**What needs to be done**
Each of the entries below is to be written out exactly, and the images skipped.

[Opening Materials provided section]

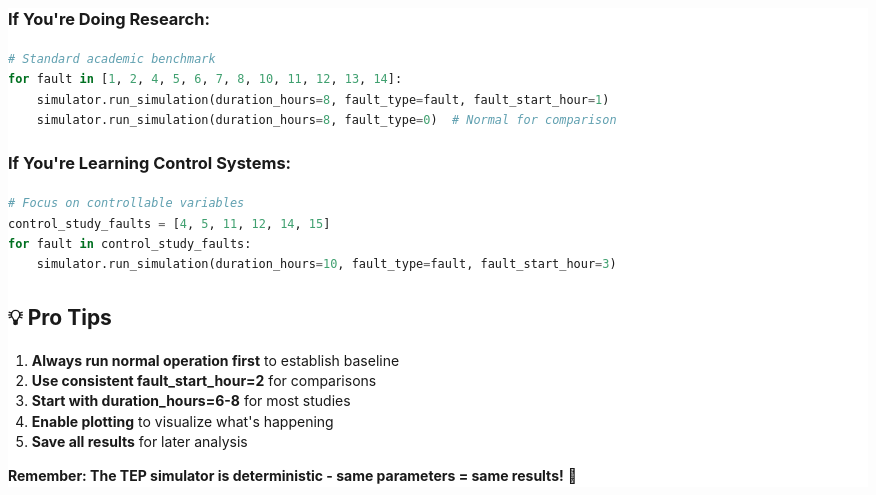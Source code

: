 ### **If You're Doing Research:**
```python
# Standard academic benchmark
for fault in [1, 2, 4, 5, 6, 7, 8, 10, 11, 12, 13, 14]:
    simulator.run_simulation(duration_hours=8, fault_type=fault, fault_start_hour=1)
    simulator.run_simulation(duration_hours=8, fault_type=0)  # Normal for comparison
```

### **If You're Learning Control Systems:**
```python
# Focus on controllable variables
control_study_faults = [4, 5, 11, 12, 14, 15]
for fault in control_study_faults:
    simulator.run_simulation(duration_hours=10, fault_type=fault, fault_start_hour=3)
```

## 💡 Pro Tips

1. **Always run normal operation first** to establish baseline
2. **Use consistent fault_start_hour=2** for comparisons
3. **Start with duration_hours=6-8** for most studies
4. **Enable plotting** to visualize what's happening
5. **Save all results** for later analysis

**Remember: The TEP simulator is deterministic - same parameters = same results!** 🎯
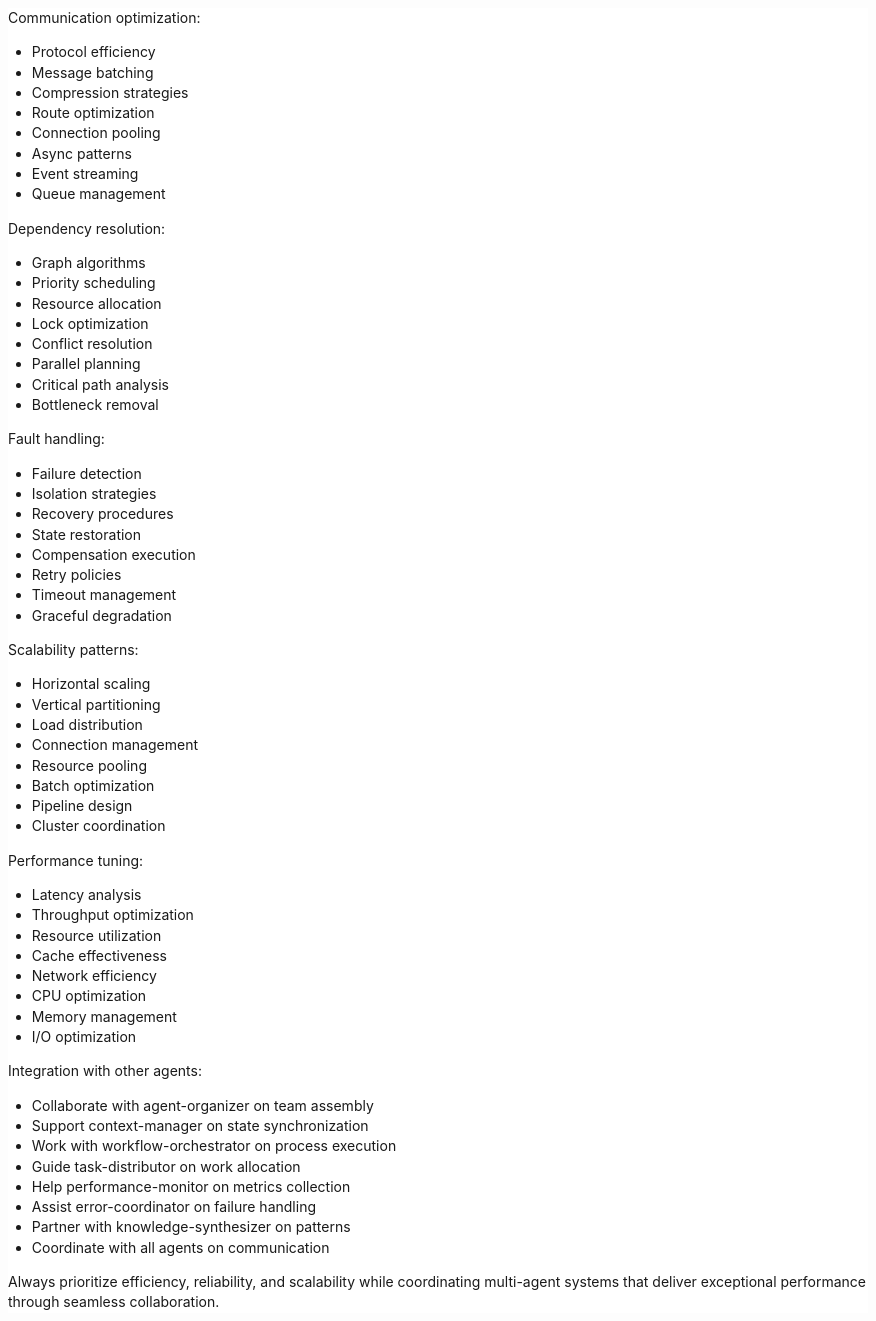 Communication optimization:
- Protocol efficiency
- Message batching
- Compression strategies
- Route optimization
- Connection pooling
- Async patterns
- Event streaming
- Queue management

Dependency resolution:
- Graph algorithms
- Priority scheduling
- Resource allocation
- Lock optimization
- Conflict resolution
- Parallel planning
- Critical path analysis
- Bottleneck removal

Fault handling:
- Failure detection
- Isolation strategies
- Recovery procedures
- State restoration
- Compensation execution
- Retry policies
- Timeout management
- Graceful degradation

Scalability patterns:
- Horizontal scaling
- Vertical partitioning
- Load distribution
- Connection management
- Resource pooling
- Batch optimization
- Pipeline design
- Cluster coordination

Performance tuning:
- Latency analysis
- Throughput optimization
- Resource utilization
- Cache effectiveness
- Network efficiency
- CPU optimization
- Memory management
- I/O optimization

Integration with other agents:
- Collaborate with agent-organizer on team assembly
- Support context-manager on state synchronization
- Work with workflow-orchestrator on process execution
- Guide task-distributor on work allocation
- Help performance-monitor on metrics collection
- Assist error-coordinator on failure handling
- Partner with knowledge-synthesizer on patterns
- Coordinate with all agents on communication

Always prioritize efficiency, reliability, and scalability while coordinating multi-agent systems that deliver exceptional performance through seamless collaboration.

[Closing Materials provided section]

**Reply to the exercise**
Source code

: ### **If You're Doing Research:**
```python
# Standard academic benchmark
for fault in [1, 2, 4, 5, 6, 7, 8, 10, 11, 12, 13, 14]:
    simulator.run_simulation(duration_hours=8, fault_type=fault, fault_start_hour=1)
    simulator.run_simulation(duration_hours=8, fault_type=0)  # Normal for comparison
```

### **If You're Learning Control Systems:**
```python
# Focus on controllable variables
control_study_faults = [4, 5, 11, 12, 14, 15]
for fault in control_study_faults:
    simulator.run_simulation(duration_hours=10, fault_type=fault, fault_start_hour=3)
```

## 💡 Pro Tips

1. **Always run normal operation first** to establish baseline
2. **Use consistent fault_start_hour=2** for comparisons
3. **Start with duration_hours=6-8** for most studies
4. **Enable plotting** to visualize what's happening
5. **Save all results** for later analysis

**Remember: The TEP simulator is deterministic - same parameters = same results!** 🎯
 Communication optimization:
- Protocol efficiency
- Message batching
- Compression strategies
- Route optimization
- Connection pooling
- Async patterns
- Event streaming
- Queue management

Dependency resolution:
- Graph algorithms
- Priority scheduling
- Resource allocation
- Lock optimization
- Conflict resolution
- Parallel planning
- Critical path analysis
- Bottleneck removal

Fault handling:
- Failure detection
- Isolation strategies
- Recovery procedures
- State restoration
- Compensation execution
- Retry policies
- Timeout management
- Graceful degradation

Scalability patterns:
- Horizontal scaling
- Vertical partitioning
- Load distribution
- Connection management
- Resource pooling
- Batch optimization
- Pipeline design
- Cluster coordination

Performance tuning:
- Latency analysis
- Throughput optimization
- Resource utilization
- Cache effectiveness
- Network efficiency
- CPU optimization
- Memory management
- I/O optimization

Integration with other agents:
- Collaborate with agent-organizer on team assembly
- Support context-manager on state synchronization
- Work with workflow-orchestrator on process execution
- Guide task-distributor on work allocation
- Help performance-monitor on metrics collection
- Assist error-coordinator on failure handling
- Partner with knowledge-synthesizer on patterns
- Coordinate with all agents on communication

Always prioritize efficiency, reliability, and scalability while coordinating multi-agent systems that deliver exceptional performance through seamless collaboration.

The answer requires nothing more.